We present a novel optical code division multiple access (OCDMA) scheme based on spatial optical heterodyning for free-space optical communication systems. In this technique, in particular, the decoding process is established by means of a spatial optical heterodyne receiver. The spatial heterodyning OCDMA introduced can be considered to be in the class of spread-space techniques, which implies that there is no structural limitation on the shape of time domain signals, e.g., digital or analog modulation. For the sake of simplicity and practicality we considered on-off keying modulation. However, there is no limitation on using more advanced modulation schemes such as pulse position modulation.

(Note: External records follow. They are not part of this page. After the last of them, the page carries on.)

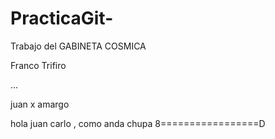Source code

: # PracticaGit-
Trabajo del GABINETA COSMICA

Franco Trifiro





...









juan x amargo











































































hola juan carlo , como anda chupa 8=================D
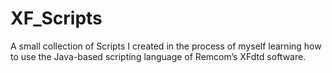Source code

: # XF_Scripts
A small collection of Scripts I created in the process of myself learning how to use the Java-based scripting language of Remcom’s XFdtd software.
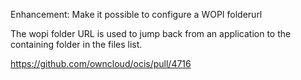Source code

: Enhancement: Make it possible to configure a WOPI folderurl

The wopi folder URL is used to jump back from an application to the containing folder in the files list.

https://github.com/owncloud/ocis/pull/4716
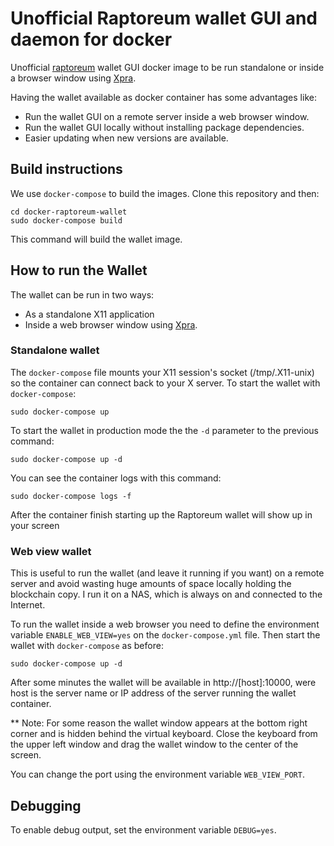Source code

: 
# Unofficial Raptoreum wallet GUI and daemon for docker

Unofficial [raptoreum](http://www.raptoreum.org/) wallet GUI docker image to be run standalone or inside a browser window using [Xpra](https://www.xpra.org/).

Having the wallet available as docker container has some advantages like:

* Run the wallet GUI on a remote server inside a web browser window.
* Run the wallet GUI locally without installing package dependencies.
* Easier updating when new versions are available.

## Build instructions

We use `docker-compose` to build the images. Clone this repository and then:

    cd docker-raptoreum-wallet
    sudo docker-compose build

This command will build the wallet image.

## How to run the Wallet

The wallet can be run in two ways:

* As a standalone X11 application
* Inside a web browser window using [Xpra](https://www.xpra.org/).

### Standalone wallet

The `docker-compose` file mounts your X11 session's socket (/tmp/.X11-unix) so the container can connect back to your X server. To start the wallet with `docker-compose`:

    sudo docker-compose up

To start the wallet in production mode the the `-d` parameter to the previous
command:

    sudo docker-compose up -d

You can see the container logs with this command:

    sudo docker-compose logs -f

After the container finish starting up the Raptoreum wallet will show up in your
screen

### Web view wallet

This is useful to run the wallet (and leave it running if you want) on a remote server and avoid wasting huge amounts of space locally holding the blockchain copy. I run it on a NAS, which is always on and connected to the Internet.

To run the wallet inside a web browser you need to define the environment variable `ENABLE_WEB_VIEW=yes` on the `docker-compose.yml` file. Then start the wallet with `docker-compose` as before:

    sudo docker-compose up -d

After some minutes the wallet will be available in http://[host]:10000, were host is the server name or IP address of the server running the wallet container.

** Note: For some reason the wallet window appears at the bottom right corner and is hidden behind the virtual keyboard. Close the keyboard from the upper left window and drag the wallet window to the center of the screen.


You can change the port using the environment variable `WEB_VIEW_PORT`.


## Debugging
To enable debug output, set the environment variable `DEBUG=yes`.
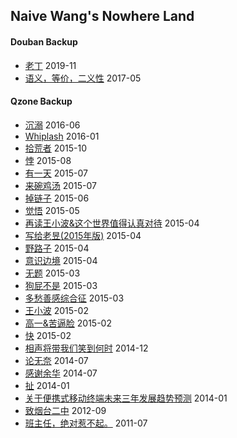 ## Naive Wang's Nowhere Land

#### Douban Backup

* [老丁](Douban/2019-11-24-14.md) 2019-11
* [语义，等价，二义性](Douban/2017-05-13-19.md) 2017-05

#### Qzone Backup

* [沉溺](Qzone/2016-06-24-16.md) 2016-06
* [Whiplash](Qzone/2016-01-01-11.md) 2016-01
* [拾荒者](Qzone/2015-10-31-17.md) 2015-10
* [悖](Qzone/2015-08-21-16.md) 2015-08
* [有一天](Qzone/2015-07-25-09.md) 2015-07
* [来碗鸡汤](Qzone/2015-07-03-00.md) 2015-07
* [掉链子](Qzone/2015-06-17-16.md) 2015-06
* [觉悟](Qzone/2015-05-09-19.md) 2015-05
* [再读王小波&这个世界值得认真对待](Qzone/2015-04-29-21.md) 2015-04
* [写给老昱(2015年版)](Qzone/2015-04-20-18.md) 2015-04
* [野路子](Qzone/2015-04-07-20.md) 2015-04
* [意识边境](Qzone/2015-04-06-20.md) 2015-04
* [无题](Qzone/2015-03-26-08.md) 2015-03
* [狗屁不是](Qzone/2015-03-19-15.md) 2015-03
* [多愁善感综合征](Qzone/2015-03-10-20.md) 2015-03
* [王小波](Qzone/2015-02-25-23.md) 2015-02
* [高一&苦逼脸](Qzone/2015-02-19-00.md) 2015-02
* [快](2015-02-12-17.md) 2015-02
* [相声将带我们笑到何时](Qzone/2014-12-21-21.md) 2014-12
* [论无奈](Qzone/2014-07-14-22.md) 2014-07
* [感谢余华](Qzone/2014-07-05-23.md) 2014-07
* [扯](Qzone/2014-01-23-23.md) 2014-01
* [关于便携式移动终端未来三年发展趋势预测](Qzone/2014-01-19-00.md) 2014-01
* [致烟台二中](Qzone/2012-09-02-23.md) 2012-09
* [班主任，绝对惹不起。](Qzone/2011-07-10-13.md) 2011-07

In this scheme a set of independent orthogonal spatial channels at both transmitting and receiving apertures is needed. Thus this class of OCDMA is applicable only to near-field free-space systems. The structures of the encoder and decoder are presented, and the wave propagation is completely analyzed by means of the Fresnel approximation for the free-space kernel. Only the effect of multiuser interference is considered. The effects of background noise and atmospheric turbulence on the performance of the system are avoided in order to highlight the main capabilities and features of spatial optical heterodyning OCDMA. A thorough statistical analysis is carried out, and the characteristic function of the sampled output is computed. The bit error rate is obtained by means of Gaussian and saddle-point approximations. Results show that the signal-to-interference ratio is approximately a function of processing gain and the number of users, as expected. The optical spatial heterodyning OCDMA technique can prove to be of importance in optical switching and free-space optical communication systems.